Problem statement:
Two lines mark the range in the entries below: the one holding "User Authentication (JWT-based" and the one holding "Spring Security (JWT Authentication)". Set down those two and all lines between them, exactly.

Data entries:
───

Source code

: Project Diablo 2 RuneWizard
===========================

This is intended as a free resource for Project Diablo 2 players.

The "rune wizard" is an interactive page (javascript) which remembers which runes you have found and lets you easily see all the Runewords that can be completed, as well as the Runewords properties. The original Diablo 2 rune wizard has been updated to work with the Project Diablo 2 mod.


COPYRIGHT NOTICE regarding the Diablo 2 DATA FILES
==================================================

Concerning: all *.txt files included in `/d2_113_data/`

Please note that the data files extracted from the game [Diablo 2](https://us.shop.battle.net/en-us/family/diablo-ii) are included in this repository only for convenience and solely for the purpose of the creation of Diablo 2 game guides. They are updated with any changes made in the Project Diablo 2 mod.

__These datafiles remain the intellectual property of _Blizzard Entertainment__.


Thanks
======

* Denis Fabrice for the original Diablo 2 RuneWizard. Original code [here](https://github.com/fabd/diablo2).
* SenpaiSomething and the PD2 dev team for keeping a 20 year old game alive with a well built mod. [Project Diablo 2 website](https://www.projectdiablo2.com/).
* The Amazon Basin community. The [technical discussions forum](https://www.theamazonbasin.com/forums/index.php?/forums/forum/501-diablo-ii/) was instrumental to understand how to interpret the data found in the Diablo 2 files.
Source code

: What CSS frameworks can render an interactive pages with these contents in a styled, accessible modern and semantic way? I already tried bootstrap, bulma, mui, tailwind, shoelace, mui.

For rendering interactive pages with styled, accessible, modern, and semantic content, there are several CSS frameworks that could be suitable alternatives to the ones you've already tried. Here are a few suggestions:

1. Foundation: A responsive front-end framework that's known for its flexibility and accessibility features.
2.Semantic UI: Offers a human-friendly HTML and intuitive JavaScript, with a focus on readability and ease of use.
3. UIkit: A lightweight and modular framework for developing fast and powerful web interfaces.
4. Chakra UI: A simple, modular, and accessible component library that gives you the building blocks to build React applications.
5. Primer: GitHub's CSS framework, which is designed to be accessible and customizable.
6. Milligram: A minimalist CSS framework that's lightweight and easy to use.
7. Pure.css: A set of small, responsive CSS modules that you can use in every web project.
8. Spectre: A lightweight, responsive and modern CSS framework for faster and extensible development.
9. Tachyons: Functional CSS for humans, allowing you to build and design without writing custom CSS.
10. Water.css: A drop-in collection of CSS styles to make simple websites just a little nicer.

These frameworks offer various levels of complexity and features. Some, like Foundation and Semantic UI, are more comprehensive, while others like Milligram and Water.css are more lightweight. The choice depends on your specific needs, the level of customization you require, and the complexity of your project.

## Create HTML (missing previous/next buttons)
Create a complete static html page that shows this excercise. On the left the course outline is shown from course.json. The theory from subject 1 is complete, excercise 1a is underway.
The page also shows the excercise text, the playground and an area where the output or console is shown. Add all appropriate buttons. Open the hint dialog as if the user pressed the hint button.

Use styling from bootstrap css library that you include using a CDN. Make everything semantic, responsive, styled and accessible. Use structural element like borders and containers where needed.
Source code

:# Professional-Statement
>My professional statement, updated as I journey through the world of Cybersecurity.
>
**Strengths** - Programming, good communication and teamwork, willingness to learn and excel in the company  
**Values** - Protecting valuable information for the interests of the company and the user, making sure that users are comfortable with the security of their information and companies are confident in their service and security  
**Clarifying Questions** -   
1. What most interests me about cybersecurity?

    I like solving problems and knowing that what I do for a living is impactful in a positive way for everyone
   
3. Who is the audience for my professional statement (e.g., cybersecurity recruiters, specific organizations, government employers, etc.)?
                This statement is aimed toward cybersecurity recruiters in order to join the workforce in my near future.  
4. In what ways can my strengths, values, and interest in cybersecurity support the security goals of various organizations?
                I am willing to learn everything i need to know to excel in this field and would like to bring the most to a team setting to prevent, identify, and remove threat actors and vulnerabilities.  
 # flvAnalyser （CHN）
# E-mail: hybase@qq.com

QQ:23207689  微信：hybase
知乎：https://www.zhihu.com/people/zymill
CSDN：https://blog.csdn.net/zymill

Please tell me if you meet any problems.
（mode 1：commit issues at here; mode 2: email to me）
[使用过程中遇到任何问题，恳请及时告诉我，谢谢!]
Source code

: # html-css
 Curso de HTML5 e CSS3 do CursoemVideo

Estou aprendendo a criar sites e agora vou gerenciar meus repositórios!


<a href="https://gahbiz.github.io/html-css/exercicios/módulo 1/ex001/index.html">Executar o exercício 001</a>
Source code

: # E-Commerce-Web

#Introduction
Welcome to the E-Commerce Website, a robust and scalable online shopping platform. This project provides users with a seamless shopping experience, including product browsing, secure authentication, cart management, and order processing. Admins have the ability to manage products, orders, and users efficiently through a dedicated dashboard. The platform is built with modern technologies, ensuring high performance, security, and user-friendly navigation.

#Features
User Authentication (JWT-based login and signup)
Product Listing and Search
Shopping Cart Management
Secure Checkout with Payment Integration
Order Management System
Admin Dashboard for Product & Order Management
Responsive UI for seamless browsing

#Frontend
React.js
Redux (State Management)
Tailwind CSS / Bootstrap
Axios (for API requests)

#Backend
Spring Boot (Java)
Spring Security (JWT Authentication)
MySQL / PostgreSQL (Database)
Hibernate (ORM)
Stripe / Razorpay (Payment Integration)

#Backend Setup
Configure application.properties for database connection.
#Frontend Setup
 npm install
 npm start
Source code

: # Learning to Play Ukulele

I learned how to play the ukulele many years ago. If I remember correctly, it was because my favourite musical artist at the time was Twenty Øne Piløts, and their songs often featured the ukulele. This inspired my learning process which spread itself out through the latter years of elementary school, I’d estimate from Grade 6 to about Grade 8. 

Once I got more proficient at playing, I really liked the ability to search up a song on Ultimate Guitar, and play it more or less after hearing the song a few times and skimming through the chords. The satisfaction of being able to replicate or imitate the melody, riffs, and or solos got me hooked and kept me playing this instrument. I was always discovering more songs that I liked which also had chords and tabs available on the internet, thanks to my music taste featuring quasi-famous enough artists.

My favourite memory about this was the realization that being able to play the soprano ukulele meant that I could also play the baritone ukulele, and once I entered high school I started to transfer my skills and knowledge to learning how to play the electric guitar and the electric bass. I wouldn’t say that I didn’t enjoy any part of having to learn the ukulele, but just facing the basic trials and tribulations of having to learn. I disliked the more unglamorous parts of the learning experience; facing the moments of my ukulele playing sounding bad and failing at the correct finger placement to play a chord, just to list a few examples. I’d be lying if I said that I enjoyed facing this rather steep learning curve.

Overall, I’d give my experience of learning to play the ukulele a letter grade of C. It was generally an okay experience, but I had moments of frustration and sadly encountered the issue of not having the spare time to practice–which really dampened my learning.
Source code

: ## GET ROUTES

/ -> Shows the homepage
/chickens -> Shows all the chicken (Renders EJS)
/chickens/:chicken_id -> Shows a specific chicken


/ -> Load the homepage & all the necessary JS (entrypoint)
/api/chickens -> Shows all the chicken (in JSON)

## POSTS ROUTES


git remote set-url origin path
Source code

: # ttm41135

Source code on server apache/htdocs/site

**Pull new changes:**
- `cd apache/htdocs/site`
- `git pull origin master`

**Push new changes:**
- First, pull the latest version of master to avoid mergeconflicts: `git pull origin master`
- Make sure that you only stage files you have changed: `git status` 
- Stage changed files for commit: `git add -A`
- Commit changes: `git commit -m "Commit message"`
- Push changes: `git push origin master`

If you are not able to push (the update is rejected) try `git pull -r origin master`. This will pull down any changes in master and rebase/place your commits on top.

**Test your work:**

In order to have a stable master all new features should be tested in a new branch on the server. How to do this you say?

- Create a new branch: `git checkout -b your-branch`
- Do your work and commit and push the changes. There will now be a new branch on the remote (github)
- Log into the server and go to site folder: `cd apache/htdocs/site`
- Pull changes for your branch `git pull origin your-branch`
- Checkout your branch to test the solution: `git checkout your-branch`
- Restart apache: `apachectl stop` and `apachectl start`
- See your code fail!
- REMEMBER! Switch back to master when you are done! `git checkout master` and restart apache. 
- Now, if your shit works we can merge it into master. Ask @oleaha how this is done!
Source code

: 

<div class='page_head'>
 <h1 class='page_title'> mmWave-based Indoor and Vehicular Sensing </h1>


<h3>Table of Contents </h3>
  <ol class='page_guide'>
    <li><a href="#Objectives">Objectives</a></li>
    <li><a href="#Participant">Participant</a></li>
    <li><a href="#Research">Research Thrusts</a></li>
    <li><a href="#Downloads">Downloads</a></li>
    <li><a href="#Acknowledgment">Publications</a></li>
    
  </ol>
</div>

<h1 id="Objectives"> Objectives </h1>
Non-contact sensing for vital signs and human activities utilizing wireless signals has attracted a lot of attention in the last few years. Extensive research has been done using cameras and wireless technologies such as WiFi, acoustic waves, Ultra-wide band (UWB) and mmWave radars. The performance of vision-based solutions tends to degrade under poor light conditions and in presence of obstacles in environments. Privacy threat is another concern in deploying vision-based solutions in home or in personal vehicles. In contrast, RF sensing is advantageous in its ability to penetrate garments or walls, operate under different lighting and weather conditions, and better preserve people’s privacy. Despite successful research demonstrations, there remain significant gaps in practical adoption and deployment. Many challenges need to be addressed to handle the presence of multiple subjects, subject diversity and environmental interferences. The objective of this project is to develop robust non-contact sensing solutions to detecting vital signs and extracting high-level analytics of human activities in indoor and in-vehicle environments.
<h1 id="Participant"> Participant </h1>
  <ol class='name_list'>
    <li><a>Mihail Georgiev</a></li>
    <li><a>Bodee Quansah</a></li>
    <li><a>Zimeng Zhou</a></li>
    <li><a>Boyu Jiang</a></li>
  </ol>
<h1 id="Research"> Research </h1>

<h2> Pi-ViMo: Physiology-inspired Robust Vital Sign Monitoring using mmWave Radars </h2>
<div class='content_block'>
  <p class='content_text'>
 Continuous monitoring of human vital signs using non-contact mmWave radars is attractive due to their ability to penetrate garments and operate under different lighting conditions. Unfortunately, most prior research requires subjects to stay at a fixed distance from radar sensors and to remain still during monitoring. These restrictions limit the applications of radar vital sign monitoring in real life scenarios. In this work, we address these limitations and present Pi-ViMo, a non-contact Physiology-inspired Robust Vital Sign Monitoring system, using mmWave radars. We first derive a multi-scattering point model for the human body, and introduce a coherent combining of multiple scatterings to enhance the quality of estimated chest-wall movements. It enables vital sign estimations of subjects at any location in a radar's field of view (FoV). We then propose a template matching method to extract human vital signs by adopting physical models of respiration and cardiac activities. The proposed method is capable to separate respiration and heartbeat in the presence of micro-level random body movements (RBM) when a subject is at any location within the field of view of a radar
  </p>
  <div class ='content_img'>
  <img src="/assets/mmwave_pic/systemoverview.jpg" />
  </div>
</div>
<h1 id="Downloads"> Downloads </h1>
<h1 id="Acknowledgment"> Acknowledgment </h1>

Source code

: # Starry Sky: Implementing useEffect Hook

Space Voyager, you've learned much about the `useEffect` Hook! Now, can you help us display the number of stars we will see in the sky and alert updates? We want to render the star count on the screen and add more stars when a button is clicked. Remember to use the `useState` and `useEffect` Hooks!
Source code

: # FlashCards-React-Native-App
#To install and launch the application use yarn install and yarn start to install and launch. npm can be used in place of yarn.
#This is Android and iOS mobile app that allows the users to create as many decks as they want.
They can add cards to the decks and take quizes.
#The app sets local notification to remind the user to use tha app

───

Response below:
User Authentication (JWT-based login and signup)
Product Listing and Search
Shopping Cart Management
Secure Checkout with Payment Integration
Order Management System
Admin Dashboard for Product & Order Management
Responsive UI for seamless browsing

#Frontend
React.js
Redux (State Management)
Tailwind CSS / Bootstrap
Axios (for API requests)

#Backend
Spring Boot (Java)
Spring Security (JWT Authentication)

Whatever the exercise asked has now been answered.